I have shown, on page [131], that when, in 1661, Sir William Sandys obtained his Act for making the Wye and the Lugg navigable, he secured powers, not only for the usual deepening and embanking of the river itself, but for cutting new channels where these might be of advantage, in order to avoid windings of the stream or lengths thereof which offered exceptional difficulties to navigation. In proportion as river improvement increased, the adoption of these "side cuts," as they were called, with pound-locks to guarantee their water supply, was more and more resorted to, and they became one of the most important of the measures by which it was sought to overcome the difficulties that river navigation so often presented.

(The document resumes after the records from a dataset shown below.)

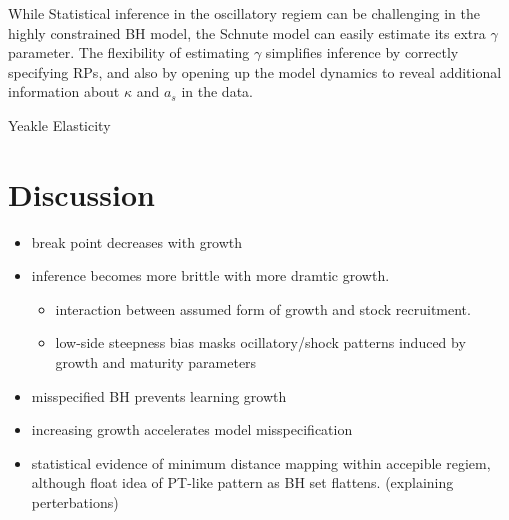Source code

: %
While Statistical inference in the oscillatory regiem can be challenging in
the highly constrained BH model, the Schnute model can easily estimate its extra
$\gamma$ parameter. The flexibility of estimating $\gamma$ simplifies inference by 
correctly specifying RPs, and also by opening up the model dynamics to reveal
additional information about $\kappa$ and $a_s$ in the data. %

{\color{red} Yeakle Elasticity \cite{yeakel_generalized_2015}}


%
\clearpage
\section{Discussion}

\begin{itemize}
        \item break point decreases with growth
        \item inference becomes more brittle with more dramtic growth.
        \begin{itemize}
                \item interaction between assumed form of growth and stock recruitment.
                \item low-side steepness bias masks ocillatory/shock patterns induced by growth and maturity parameters
        \end{itemize}
        \item misspecified BH prevents learning growth
        \item increasing growth accelerates model misspecification
        \item statistical evidence of minimum distance mapping within accepible regiem, although float idea of PT-like pattern as BH set flattens. (explaining perterbations)
\end{itemize}

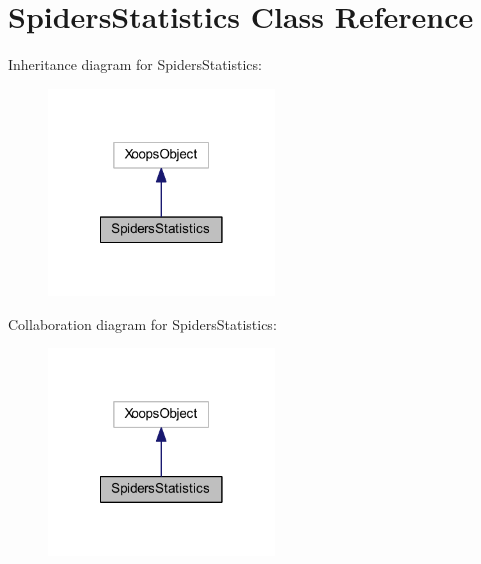\hypertarget{class_spiders_statistics}{\section{Spiders\-Statistics Class Reference}
\label{class_spiders_statistics}
}


Inheritance diagram for Spiders\-Statistics\-:
\nopagebreak
\begin{figure}[H]
\begin{center}
\leavevmode
\includegraphics[width=170pt]{class_spiders_statistics__inherit__graph}
\end{center}
\end{figure}


Collaboration diagram for Spiders\-Statistics\-:
\nopagebreak
\begin{figure}[H]
\begin{center}
\leavevmode
\includegraphics[width=170pt]{class_spiders_statistics__coll__graph}
\end{center}
\end{figure}
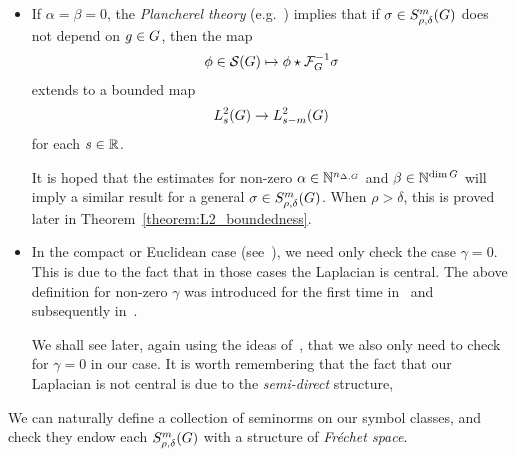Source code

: \begin{itemize}
    \item If $\alpha = \beta = 0$,
        the \emph{Plancherel theory} (e.g.~\cite[Theorem 1.8.11]{FischerRuzhansky16}) implies that
        if $\sigma \in S^{m}_{\rho, \delta}(G)$ does not depend on $g \in G$,
        then the map
        \begin{align*}
            \phi \in {\mathcal{S} (G)} \mapsto \phi \star \mathcal{F}^{-1}_{G} \sigma
        \end{align*}
        extends to a bounded map
        \begin{align*}
            L^2_{s}(G) \to L^2_{s - m}(G)
        \end{align*}
        for each $s \in \mathbb{R}$.

        It is hoped that the estimates for non-zero $\alpha \in \mathbb{N}^{n_{\Delta, G}}$ and $\beta \in \mathbb{N}^{\dim G}$
        will imply a similar result for a general $\sigma \in S^{m}_{\rho, \delta}(G)$.
        When $\rho > \delta$,
        this is proved later in Theorem~\ref{theorem:L2_boundedness}.
    \item
        In the compact or Euclidean case (see~\cite{RuzhanskyTurunen10}),
        we need only check the case $\gamma = 0$.
        This is due to the fact that in those cases the Laplacian is central.
        The above definition for non-zero $\gamma$ was introduced for the first time in~\cite[Section 3.4]{FischerRuzhansky12} and subsequently in~\cite[Section 5.2]{FischerRuzhansky16}.

        We shall see later, again using the ideas of~\cite{FischerRuzhansky16},
        that we also only need to check for $\gamma = 0$ in our case.
        It is worth remembering that the fact that our Laplacian is not central
        is due to the \emph{semi-direct} structure,
\end{itemize}

We can naturally define a collection of seminorms on our symbol classes,
and check they endow each $S^{m}_{\rho, \delta}(G)$ with a structure of \emph{Fr\'echet space}.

In 1755 the Corporation of Liverpool and a number of merchants of that port obtained Parliamentary powers to deepen three streams flowing from the St. Helens coal fields and combining to form the Sankey Brook, which drains into the Mersey at a point two miles below Warrington. The promoters sought, by making the Sankey Brook navigable, to bring Liverpool into direct communication with the twelve or fourteen rich beds of coal existing in the St. Helens district of Lancashire, and thus to gain a great advantage for their town.

For many generations the fuel consumed at Liverpool consisted mainly of peat, or turf, of which there were great quantities in Lancashire. At one time, says Baines, in his "History of the Commerce and Town of Liverpool," the turbaries around the town were considered of great value. The Act passed in 1720 for the navigation of the Douglas had allowed of coal from the pits at Wigan being taken down that river to the Ribble estuary, and then along the coast to the Mersey estuary, and so on to Liverpool; but the advantage which would be offered by a shorter and safer route was obvious, and the Sankey Brook scheme was taken up with much earnestness.

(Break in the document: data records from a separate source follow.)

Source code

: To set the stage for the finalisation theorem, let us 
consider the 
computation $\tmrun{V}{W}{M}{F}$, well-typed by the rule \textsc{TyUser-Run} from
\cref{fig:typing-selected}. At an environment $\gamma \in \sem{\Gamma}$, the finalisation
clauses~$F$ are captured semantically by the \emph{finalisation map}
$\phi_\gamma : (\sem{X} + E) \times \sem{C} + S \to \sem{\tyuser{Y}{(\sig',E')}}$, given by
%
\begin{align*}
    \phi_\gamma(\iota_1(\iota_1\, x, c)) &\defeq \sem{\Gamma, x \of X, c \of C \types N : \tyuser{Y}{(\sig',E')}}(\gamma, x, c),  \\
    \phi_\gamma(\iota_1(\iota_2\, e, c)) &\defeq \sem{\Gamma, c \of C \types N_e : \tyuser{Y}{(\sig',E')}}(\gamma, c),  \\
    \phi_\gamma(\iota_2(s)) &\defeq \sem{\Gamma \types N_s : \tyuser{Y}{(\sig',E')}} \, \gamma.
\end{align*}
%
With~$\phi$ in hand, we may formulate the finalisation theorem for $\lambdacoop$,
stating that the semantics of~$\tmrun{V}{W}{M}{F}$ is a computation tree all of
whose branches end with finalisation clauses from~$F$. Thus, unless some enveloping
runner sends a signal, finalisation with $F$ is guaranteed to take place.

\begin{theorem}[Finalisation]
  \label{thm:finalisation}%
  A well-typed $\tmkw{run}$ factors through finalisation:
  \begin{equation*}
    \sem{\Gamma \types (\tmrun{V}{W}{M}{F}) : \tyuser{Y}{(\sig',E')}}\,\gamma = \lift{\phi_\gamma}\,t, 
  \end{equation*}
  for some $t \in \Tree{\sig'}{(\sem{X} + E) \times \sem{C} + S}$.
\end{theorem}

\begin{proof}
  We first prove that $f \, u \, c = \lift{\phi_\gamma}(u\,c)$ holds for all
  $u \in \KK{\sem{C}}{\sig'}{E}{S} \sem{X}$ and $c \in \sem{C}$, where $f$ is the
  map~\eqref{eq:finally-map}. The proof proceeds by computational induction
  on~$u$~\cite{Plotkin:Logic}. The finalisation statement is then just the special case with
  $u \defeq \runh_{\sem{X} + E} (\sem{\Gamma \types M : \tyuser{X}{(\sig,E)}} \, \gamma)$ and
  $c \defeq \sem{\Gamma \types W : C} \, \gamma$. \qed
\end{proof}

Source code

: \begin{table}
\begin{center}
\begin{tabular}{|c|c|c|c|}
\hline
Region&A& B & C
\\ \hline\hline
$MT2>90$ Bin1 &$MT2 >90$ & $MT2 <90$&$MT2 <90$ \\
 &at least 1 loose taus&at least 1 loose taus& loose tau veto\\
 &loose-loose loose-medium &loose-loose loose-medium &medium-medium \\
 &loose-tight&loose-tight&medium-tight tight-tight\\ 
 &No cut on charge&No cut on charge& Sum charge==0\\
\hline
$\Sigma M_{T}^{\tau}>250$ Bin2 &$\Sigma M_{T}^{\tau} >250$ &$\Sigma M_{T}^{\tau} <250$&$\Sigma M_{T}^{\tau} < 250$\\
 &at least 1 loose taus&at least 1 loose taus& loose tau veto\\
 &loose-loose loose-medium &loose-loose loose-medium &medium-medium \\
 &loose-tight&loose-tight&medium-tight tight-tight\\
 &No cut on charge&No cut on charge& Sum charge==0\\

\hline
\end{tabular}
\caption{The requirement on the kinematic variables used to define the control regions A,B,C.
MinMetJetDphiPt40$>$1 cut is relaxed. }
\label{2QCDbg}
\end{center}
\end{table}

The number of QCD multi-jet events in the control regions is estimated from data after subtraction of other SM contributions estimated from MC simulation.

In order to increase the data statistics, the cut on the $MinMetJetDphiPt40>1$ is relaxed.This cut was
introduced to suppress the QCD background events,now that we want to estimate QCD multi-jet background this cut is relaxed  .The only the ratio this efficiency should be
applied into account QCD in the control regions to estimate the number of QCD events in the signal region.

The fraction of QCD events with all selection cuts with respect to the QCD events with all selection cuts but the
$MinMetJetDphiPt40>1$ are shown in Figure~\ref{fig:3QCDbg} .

The original idea, that of making the brook itself capable of being navigated, was found to be impracticable. Not only did the stream wind a great deal, but after heavy rains on the surrounding hills the whole valley through which the brook ran was liable to floods, and these would have effectively stopped navigation so long as they continued. Happily the powers obtained by the promoters included one which allowed of "a side cut"; and the first plan was abandoned in favour of a canal separate from the brook, though cut parallel with it somewhat higher on the hillsides, where the floods would be less felt. The canal was to be provided with locks, overcoming the fall of 90 feet in twelve miles to the Mersey, together with a pound, fed by the brook, on the highest level, to ensure an adequate water supply.

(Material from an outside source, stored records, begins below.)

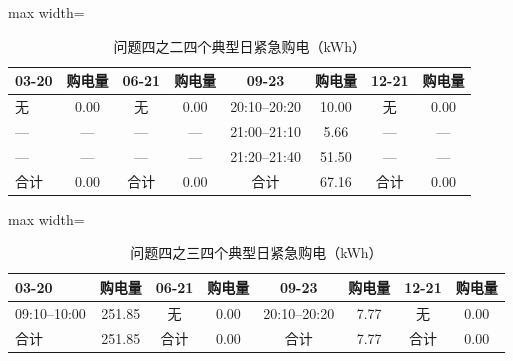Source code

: \documentclass[UTF8,a4paper,zihao=-4,fontset=windows]{ctexart}
\begin{document}
\begin{table}[H]\centering\caption{问题四之二四个典型日紧急购电（kWh）}
\fontsize{9.5}{12}\selectfont\setlength{\tabcolsep}{4pt}\renewcommand{\arraystretch}{1.12}
\begin{adjustbox}{max width=\linewidth}\begin{tabular}{lccccccc}\toprule
03-20 & 购电量 & 06-21 & 购电量 & 09-23 & 购电量 & 12-21 & 购电量\\\midrule
无 & 0.00 & 无 & 0.00 & 20:10–20:20 & 10.00 & 无 & 0.00\\
— & — & — & — & 21:00–21:10 & 5.66 & — & —\\
— & — & — & — & 21:20–21:40 & 51.50 & — & —\\
合计 & 0.00 & 合计 & 0.00 & 合计 & 67.16 & 合计 & 0.00\\
\bottomrule\end{tabular}\end{adjustbox}\end{table}
\begin{table}[H]\centering\caption{问题四之三四个典型日紧急购电（kWh）}
\fontsize{9.5}{12}\selectfont\setlength{\tabcolsep}{4pt}\renewcommand{\arraystretch}{1.12}
\begin{adjustbox}{max width=\linewidth}\begin{tabular}{lccccccc}\toprule
03-20 & 购电量 & 06-21 & 购电量 & 09-23 & 购电量 & 12-21 & 购电量\\\midrule
09:10–10:00 & 251.85 & 无 & 0.00 & 20:10–20:20 & 7.77 & 无 & 0.00\\
合计 & 251.85 & 合计 & 0.00 & 合计 & 7.77 & 合计 & 0.00\\
\bottomrule\end{tabular}\end{adjustbox}\end{table}
\end{document}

The immediate result of the construction of this pioneer canal was, not only to provide a convenient coal supply for Liverpool, but, also, in conjunction with the earlier rendering of the Weaver navigable, to put the salt industry of Cheshire in direct water communication with the Lancashire coal-fields. These advantages led (1) to a great expansion of the Cheshire salt industry; (2) to a substantial increase in the export of salt from Liverpool; and (3) to the ruin of the salt trade of Newcastle-on-Tyne, since, when the makers on the Weaver could readily get an abundance of coal, they, with their great natural stores of brine noted for its superlative quality and strength had a great advantage over the makers on the Tyne, who obtained their salt from the waters of the sea.